Trainati da un’ulteriore spinta, si inserisce come la possibilità di importare Gnl in un quadro in cui ormai i costi sono più o meno doppi rispetto al costo del gas, mentre lo scorso anno sono stati otto volte, in media, il prezzo del gas. Ormai ci siamo assestati su costi della materia energetica doppi, quindi non è tutto uguale a prima ma molto più sostenibile rispetto a prima. Con Ravenna si può sostanzialmente sostituire completamente la Russia. É chiaro che non sarà sufficiente avere il rigassificatore ma occorreranno anche i contratti di importazione. In prospettiva vedo un’Italia che diventerà sempre più orientata al mare sempre meno orientata alla terra. Il risultato è che in questo modo si può far fronte ad altre eventualità.

Quali?

Beh, se ad esempio le promesse dell’Algeria di aumentare i flussi non fossero mantenute, cosa molto probabile, noi avremmo comunque le infrastrutture potenzialmente in grado di importare dal mare. Se invece tutto dovesse andare secondo i programmi, allora l’Italia sarebbe un punto d’approdo per una parte dei flussi verso il centro Europa.

Diventeremmo uno snodo autostradale del gas?

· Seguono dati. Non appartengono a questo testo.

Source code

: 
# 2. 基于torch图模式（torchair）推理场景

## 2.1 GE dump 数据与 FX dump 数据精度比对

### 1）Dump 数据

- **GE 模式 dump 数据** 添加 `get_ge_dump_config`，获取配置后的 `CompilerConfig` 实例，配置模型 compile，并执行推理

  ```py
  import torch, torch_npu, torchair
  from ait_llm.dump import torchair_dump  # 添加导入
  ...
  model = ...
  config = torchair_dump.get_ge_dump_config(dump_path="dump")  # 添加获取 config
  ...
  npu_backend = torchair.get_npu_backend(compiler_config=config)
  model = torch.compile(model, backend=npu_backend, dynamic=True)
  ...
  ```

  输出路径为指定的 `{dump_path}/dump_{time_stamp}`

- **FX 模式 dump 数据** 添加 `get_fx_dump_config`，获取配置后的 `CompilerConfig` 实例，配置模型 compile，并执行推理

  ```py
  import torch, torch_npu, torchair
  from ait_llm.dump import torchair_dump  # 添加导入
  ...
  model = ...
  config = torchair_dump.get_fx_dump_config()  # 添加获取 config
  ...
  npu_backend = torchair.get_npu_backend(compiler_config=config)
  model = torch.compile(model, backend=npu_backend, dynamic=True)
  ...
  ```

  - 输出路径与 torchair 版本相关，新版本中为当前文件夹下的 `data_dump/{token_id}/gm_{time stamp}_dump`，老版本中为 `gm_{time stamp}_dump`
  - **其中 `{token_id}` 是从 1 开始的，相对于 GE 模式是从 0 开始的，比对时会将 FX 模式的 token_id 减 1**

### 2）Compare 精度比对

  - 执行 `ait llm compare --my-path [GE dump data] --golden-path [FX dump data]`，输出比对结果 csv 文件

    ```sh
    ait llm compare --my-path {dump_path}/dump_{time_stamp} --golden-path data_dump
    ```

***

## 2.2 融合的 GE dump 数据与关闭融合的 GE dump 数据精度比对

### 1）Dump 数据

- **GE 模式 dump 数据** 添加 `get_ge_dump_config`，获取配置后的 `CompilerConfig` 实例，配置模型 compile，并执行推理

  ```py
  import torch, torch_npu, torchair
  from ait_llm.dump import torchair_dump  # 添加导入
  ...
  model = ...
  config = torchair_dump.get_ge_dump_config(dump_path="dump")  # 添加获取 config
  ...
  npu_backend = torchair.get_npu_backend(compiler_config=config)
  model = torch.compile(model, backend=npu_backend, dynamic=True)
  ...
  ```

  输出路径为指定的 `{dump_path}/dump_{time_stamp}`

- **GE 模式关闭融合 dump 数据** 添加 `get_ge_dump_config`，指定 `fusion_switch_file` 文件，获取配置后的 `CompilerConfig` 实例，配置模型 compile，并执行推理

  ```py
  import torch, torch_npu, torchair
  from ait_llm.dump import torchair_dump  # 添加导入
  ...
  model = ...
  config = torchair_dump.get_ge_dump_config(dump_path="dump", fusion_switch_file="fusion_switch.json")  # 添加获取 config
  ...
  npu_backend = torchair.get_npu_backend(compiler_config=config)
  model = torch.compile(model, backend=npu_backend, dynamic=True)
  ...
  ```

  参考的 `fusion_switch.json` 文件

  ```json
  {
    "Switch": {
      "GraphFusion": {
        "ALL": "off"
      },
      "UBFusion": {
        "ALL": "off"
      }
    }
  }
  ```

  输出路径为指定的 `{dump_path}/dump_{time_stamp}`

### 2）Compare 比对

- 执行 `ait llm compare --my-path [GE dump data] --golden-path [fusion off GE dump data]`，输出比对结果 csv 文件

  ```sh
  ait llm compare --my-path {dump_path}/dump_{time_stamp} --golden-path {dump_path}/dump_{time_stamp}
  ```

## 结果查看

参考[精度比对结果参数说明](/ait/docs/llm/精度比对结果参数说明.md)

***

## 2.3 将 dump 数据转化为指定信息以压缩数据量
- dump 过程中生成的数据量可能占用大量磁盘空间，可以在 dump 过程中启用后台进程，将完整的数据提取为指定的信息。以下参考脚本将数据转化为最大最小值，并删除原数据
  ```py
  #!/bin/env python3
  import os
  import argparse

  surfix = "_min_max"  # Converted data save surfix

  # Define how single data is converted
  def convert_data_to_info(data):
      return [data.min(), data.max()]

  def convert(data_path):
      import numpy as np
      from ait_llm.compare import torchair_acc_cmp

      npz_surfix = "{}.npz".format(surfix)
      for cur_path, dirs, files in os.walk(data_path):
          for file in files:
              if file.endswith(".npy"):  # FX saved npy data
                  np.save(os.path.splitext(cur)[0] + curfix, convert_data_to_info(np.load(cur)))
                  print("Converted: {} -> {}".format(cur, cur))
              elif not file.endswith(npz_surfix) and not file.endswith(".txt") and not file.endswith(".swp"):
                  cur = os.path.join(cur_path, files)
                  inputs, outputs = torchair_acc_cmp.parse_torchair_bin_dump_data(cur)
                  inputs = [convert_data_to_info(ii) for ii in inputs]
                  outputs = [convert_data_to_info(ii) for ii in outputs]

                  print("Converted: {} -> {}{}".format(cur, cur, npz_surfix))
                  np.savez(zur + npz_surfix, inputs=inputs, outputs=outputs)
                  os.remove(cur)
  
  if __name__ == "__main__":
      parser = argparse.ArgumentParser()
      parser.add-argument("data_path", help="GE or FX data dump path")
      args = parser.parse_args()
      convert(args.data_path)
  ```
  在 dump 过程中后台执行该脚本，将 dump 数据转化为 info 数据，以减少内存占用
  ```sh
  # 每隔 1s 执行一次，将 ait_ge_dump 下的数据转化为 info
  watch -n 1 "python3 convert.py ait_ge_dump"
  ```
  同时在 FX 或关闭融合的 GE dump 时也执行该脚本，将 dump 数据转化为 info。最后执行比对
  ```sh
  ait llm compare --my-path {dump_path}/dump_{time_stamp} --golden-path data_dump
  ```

Esatto, più snodo che hub, in questo modo aumenterebbe anche l’integrazione anche perché tutti i rigassificatori sono a nord dal momento che a sud esiste un grosso collo di bottiglia, di cui ha parlato molto spesso il numero uno di Eni, Claudio Descalzi.

Alla luce di questo quadro e riflettendo sul ruolo che avranno progetti come Elmed, gli accordi con l’Algeria e questa politica di cavi sottomarini che prolifera in tutto il Mediterraneo (l’ultimo annuncio è quello fra Grecia e l’Egitto), rischia di perdere consistenza il gasdotto EastMed?

É questa l’analisi più rilevante che va fatta. Tra cinque o dieci anni probabilmente la richiesta di gas inizierà a declinare, anche la Germania ha previsto un calo dei consumi di gas già in questo decennio. Allora il problema sarà il ritmo: ovvero chi investirà su un’infrastruttura che collega Israele, Cipro, Grecia e Italia e forse anche la Turchia? L’idea potrebbe ancora avere senso per rifornire, ad esempio, il mercato turco. Ma l’accelerazione subita dalle infrastrutture energetiche in Europa a causa dell’invasione dell’Ucraina rende il progetto di EastMed sempre meno commercialmente utile, perché sarebbe completato non nel brevissimo periodo, quando si presenteranno altre esigenze o altre soluzioni.

Quale via di uscita dunque?

Quel gas presente nei giacimenti del Mediterraneo orientale ovviamente servirà al mondo, per cui potrebbe arrivare da Cipro via Gnl anziché via tubo. Dal momento che l’Italia adesso dispone di Piombino e, a breve, anche di Ravenna, non è impossibile pensare di poter avere un ruolo primario in questa partita. EastMed magari non tramonta del tutto, ma è un’ipotesi che si sta allontanando.